December 30, 2009
Thierry Delva’s 48 Dozen
Belgian/Canadian artist, Thierry Delva’s 1995 sculpture entitled, 48 Dozen. (A column of plaster egg-cartons in a stabilizing, Jenga-block-style stacking arrangement.)
(More of Thierry Delva’s packaging-related sculptures, after the fold…)
For the past several years Thierry Delva has been making finely
detailed, full-size (one-to-one ratio) representations of prosaic
objects in such materials as granite, marble and sandstone. Two of his
three works in this show continue that practice, while one is somewhat
of a departure.

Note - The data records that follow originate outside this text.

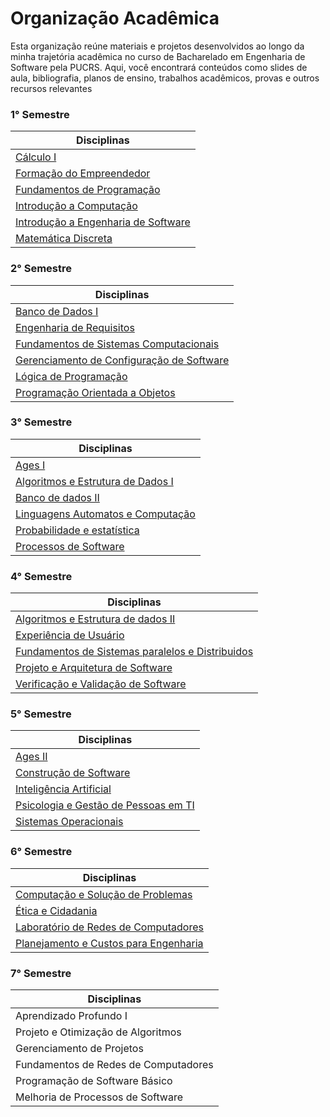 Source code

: # Organização Acadêmica

Esta organização reúne materiais e projetos desenvolvidos ao longo da minha trajetória acadêmica no curso de Bacharelado em Engenharia de Software pela PUCRS.
Aqui, você encontrará conteúdos como slides de aula, bibliografia, planos de ensino, trabalhos acadêmicos, provas e outros recursos relevantes

### 1° Semestre  

| **Disciplinas**                                  |
|-------------------------------------------------|
| [Cálculo I](https://github.com/Augusto-Baldino-Pucrs/Calculo_I)                                       |
| [Formação do Empreendedor](https://github.com/Augusto-Baldino-Pucrs/Formacao_do_Empreendedor)                        |
| [Fundamentos de Programação](https://github.com/Augusto-Baldino-Pucrs/Fundamentos_de_Programacao)                      |
| [Introdução a Computação](https://github.com/Augusto-Baldino-Pucrs/Introducao_a_Computacao)                    |
| [Introdução a Engenharia de Software](https://github.com/Augusto-Baldino-Pucrs/Introducao_a_Engenharia_de_Software)             |
| [Matemática Discreta](https://github.com/Augusto-Baldino-Pucrs/Matematica_Discreta)                             |

### 2° Semestre  

| **Disciplinas**                                  |
|-------------------------------------------------|
| [Banco de Dados I](https://github.com/Augusto-Baldino-Pucrs/Banco_de_Dados_I)                               |
| [Engenharia de Requisitos](https://github.com/Augusto-Baldino-Pucrs/Engenharia_de_Requisitos)                        |
| [Fundamentos de Sistemas Computacionais](https://github.com/Augusto-Baldino-Pucrs/Fundamentos_de_Sistemas_Computacionais)          |
| [Gerenciamento de Configuração de Software](https://github.com/Augusto-Baldino-Pucrs/Gerenciamento_de_Configuracao_de_Software)       |
| [Lógica de Programação](https://github.com/Augusto-Baldino-Pucrs/Logica_de_Programacao)                           |
| [Programação Orientada a Objetos](https://github.com/Augusto-Baldino-Pucrs/Programacao_Orientada_a_Objetos)                 |

### 3° Semestre  

| **Disciplinas**                                  |
|-------------------------------------------------|
| [Ages I](https://github.com/Augusto-Baldino-Pucrs/Ages_I)                                          |
| [Algoritmos e Estrutura de Dados I](https://github.com/Augusto-Baldino-Pucrs/Algoritmos_e_Estrutura_de_Dados_I)               |
| [Banco de dados II](https://github.com/Augusto-Baldino-Pucrs/Banco_de_Dados_II)                               |
| [Linguagens Automatos e Computação](https://github.com/Augusto-Baldino-Pucrs/Linguagens_Automatos_e_Computacao)               |
| [Probabilidade e estatística](https://github.com/Augusto-Baldino-Pucrs/Probabilidade_e_Estatistica)                     |
| [Processos de Software](https://github.com/Augusto-Baldino-Pucrs/Processos_de_Software)                           |

### 4° Semestre  

| **Disciplinas**                                  |
|-------------------------------------------------|
| [Algoritmos e Estrutura de dados II](https://github.com/Augusto-Baldino-Pucrs/Algoritmos_e_Estrutura_de_Dados_II)              |
| [Experiência de Usuário](https://github.com/Augusto-Baldino-Pucrs/Experiencia_de_Usuario)                          |
| [Fundamentos de Sistemas paralelos e Distribuidos](https://github.com/Augusto-Baldino-Pucrs/Fundamentos_de_Sistemas_Paralelos_e_Distribuidos)|
| [Projeto e Arquitetura de Software](https://github.com/Augusto-Baldino-Pucrs/Projeto_e_Arquitetura_de_Software)               |
| [Verificação e Validação de Software](https://github.com/Augusto-Baldino-Pucrs/Verificacao_e_Validacao_de_Software)             |

### 5° Semestre  

| **Disciplinas**                                  |
|-------------------------------------------------|
| [Ages II](https://github.com/Augusto-Baldino-Pucrs/Ages_II)                                         |
| [Construção de Software](https://github.com/Augusto-Baldino-Pucrs/Construcao_de_Software)                          |
| [Inteligência Artificial](https://github.com/Augusto-Baldino-Pucrs/Inteligencia_Artificial)                         |
| [Psicologia e Gestão de Pessoas em TI](https://github.com/Augusto-Baldino-Pucrs/Psicologia_e_Gestao_de_Pessoas_em_TI)            |
| [Sistemas Operacionais](https://github.com/Augusto-Baldino-Pucrs/Sistemas_Operacionais)                           |

### 6° Semestre  

| **Disciplinas**                                  |
|-------------------------------------------------|
| [Computação e Solução de Problemas](https://github.com/Augusto-Baldino-Pucrs/Computacao_e_Solucao_de_Problemas)               |
| [Ética e Cidadania](https://github.com/Augusto-Baldino-Pucrs/Etica_e_Cidadania)                               |
| [Laboratório de Redes de Computadores](https://github.com/Augusto-Baldino-Pucrs/Laboratorio_de_Redes_de_Computadores)            |
| [Planejamento e Custos para Engenharia](https://github.com/Augusto-Baldino-Pucrs/Planejamento_e_Custos_para_Engenharia)           |

### 7° Semestre  

| **Disciplinas**                                  |
|-------------------------------------------------|
| Aprendizado Profundo I                          |
| Projeto e Otimização de Algoritmos              |
| Gerenciamento de Projetos                       |
| Fundamentos de Redes de Computadores            |
| Programação de Software Básico                  |
| Melhoria de Processos de Software               |


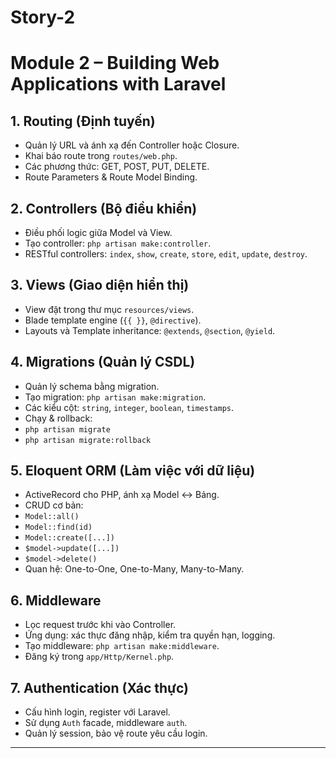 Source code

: # Story-2
# Module 2 – Building Web Applications with Laravel

## 1. Routing (Định tuyến)
- Quản lý URL và ánh xạ đến Controller hoặc Closure.
- Khai báo route trong `routes/web.php`.
- Các phương thức: GET, POST, PUT, DELETE.
- Route Parameters & Route Model Binding.

## 2. Controllers (Bộ điều khiển)
- Điều phối logic giữa Model và View.
- Tạo controller: `php artisan make:controller`.
- RESTful controllers: `index`, `show`, `create`, `store`, `edit`, `update`, `destroy`.

## 3. Views (Giao diện hiển thị)
- View đặt trong thư mục `resources/views`.
- Blade template engine (`{{ }}`, `@directive`).
- Layouts và Template inheritance: `@extends`, `@section`, `@yield`.

## 4. Migrations (Quản lý CSDL)
- Quản lý schema bằng migration.
- Tạo migration: `php artisan make:migration`.
- Các kiểu cột: `string`, `integer`, `boolean`, `timestamps`.
- Chạy & rollback:
- `php artisan migrate`
- `php artisan migrate:rollback`

## 5. Eloquent ORM (Làm việc với dữ liệu)
- ActiveRecord cho PHP, ánh xạ Model ↔ Bảng.
- CRUD cơ bản:
- `Model::all()`
- `Model::find(id)`
- `Model::create([...])`
- `$model->update([...])`
- `$model->delete()`
- Quan hệ: One-to-One, One-to-Many, Many-to-Many.

## 6. Middleware
- Lọc request trước khi vào Controller.
- Ứng dụng: xác thực đăng nhập, kiểm tra quyền hạn, logging.
- Tạo middleware: `php artisan make:middleware`.
- Đăng ký trong `app/Http/Kernel.php`.

## 7. Authentication (Xác thực)
- Cấu hình login, register với Laravel.
- Sử dụng `Auth` facade, middleware `auth`.
- Quản lý session, bảo vệ route yêu cầu login.

---
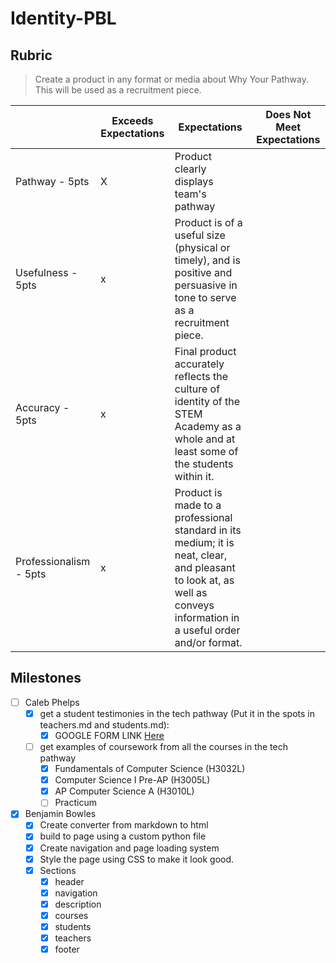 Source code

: # Identity-PBL

## Rubric

> Create a product in any format or media about Why Your Pathway. This will be used as a recruitment piece.

|                        | Exceeds Expectations | Expectations                                                                                                                                                          | Does Not Meet Expectations |
| ---------------------- | -------------------- | --------------------------------------------------------------------------------------------------------------------------------------------------------------------- | -------------------------- |
| Pathway - 5pts         | X                    | Product clearly displays team's pathway                                                                                                                               |                            |
| Usefulness - 5pts      | x                    | Product is of a useful size (physical or timely), and is positive and persuasive in tone to serve as a recruitment piece.                                             |                            |
| Accuracy - 5pts        | x                    | Final product accurately reflects the culture of identity of the STEM Academy as a whole and at least some of the students within it.                                 |                            |
| Professionalism - 5pts | x                    | Product is made to a professional standard in its medium; it is neat, clear, and pleasant to look at, as well as conveys information in a useful order and/or format. |                            |

## Milestones

* [ ] Caleb Phelps
  * [x] get a student testimonies in the tech pathway (Put it in the spots in teachers.md and students.md):
    * [x] GOOGLE FORM LINK [Here](https://forms.gle/4nQaBPgMga2XVb9H6)
  * [ ] get examples of coursework from all the courses in the tech pathway
    * [x] Fundamentals of Computer Science (H3032L)
    * [x] Computer Science I Pre-AP (H3005L)
    * [x] AP Computer Science A (H3010L)
    * [ ] Practicum
* [x] Benjamin Bowles
  * [x] Create converter from markdown to html
  * [x] build to page using a custom python file
  * [x] Create navigation and page loading system
  * [x] Style the page using CSS to make it look good.
  * [x] Sections
    * [x] header
    * [x] navigation
    * [x] description
    * [x] courses
    * [x] students
    * [x] teachers
    * [x] footer
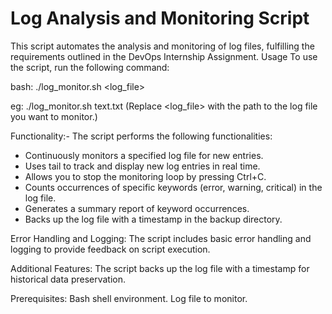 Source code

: # Log Analysis and Monitoring Script
This script automates the analysis and monitoring of log files, fulfilling the requirements outlined in the DevOps Internship Assignment.
Usage
To use the script, run the following command:

bash: 
  ./log_monitor.sh <log_file>

  eg: ./log_monitor.sh text.txt
(Replace <log_file> with the path to the log file you want to monitor.)

Functionality:-
The script performs the following functionalities:
   * Continuously monitors a specified log file for new entries.
   * Uses tail to track and display new log entries in real time.
   * Allows you to stop the monitoring loop by pressing Ctrl+C.
   * Counts occurrences of specific keywords (error, warning, critical) in the log file.
   * Generates a summary report of keyword occurrences.
   * Backs up the log file with a timestamp in the backup directory.

Error Handling and Logging:
The script includes basic error handling and logging to provide feedback on script execution.

Additional Features:
 The script backs up the log file with a timestamp for historical data preservation.

Prerequisites:
 Bash shell environment.
 Log file to monitor.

The departure consists of forty cast-plaster egg
cartons, stacked in a four-foot column. 48 Dozen manages to refer to
both architecture and the body (classic sculptural concerns), while
remaining resolutely what it is—a record of the space once occupied by
cardboard packaging… Cooler, a white marble carving of a Styrofoam
cooler, is an exact reproduction, hollow with a removable lid.
–Ray Cronin, Conceptual evidence: … Manifest
C: International Contemporary Art, Sept-Nov, 1998
“Power Mac G4 Cube” hydrocal plaster and MDF base, 2001
“ZIP 100, Portable USB Drive” hydrocal plaster and MDF base, 2001
“Electronic Models” consisted of plaster casts made of the interior of boxes from which fax machines, computers, cell phones, VCRs and other consumer electronics have been removed. The commodity having been extracted, the styrofoam and cardboard inserts were re-inserted and the boxes filled with hydrocal plaster. Each plaster cast sits on a plinth made of MDF, constructed to the exact dimensions of the cardboard box that contained the ghost of the sculptural piece now set upon it.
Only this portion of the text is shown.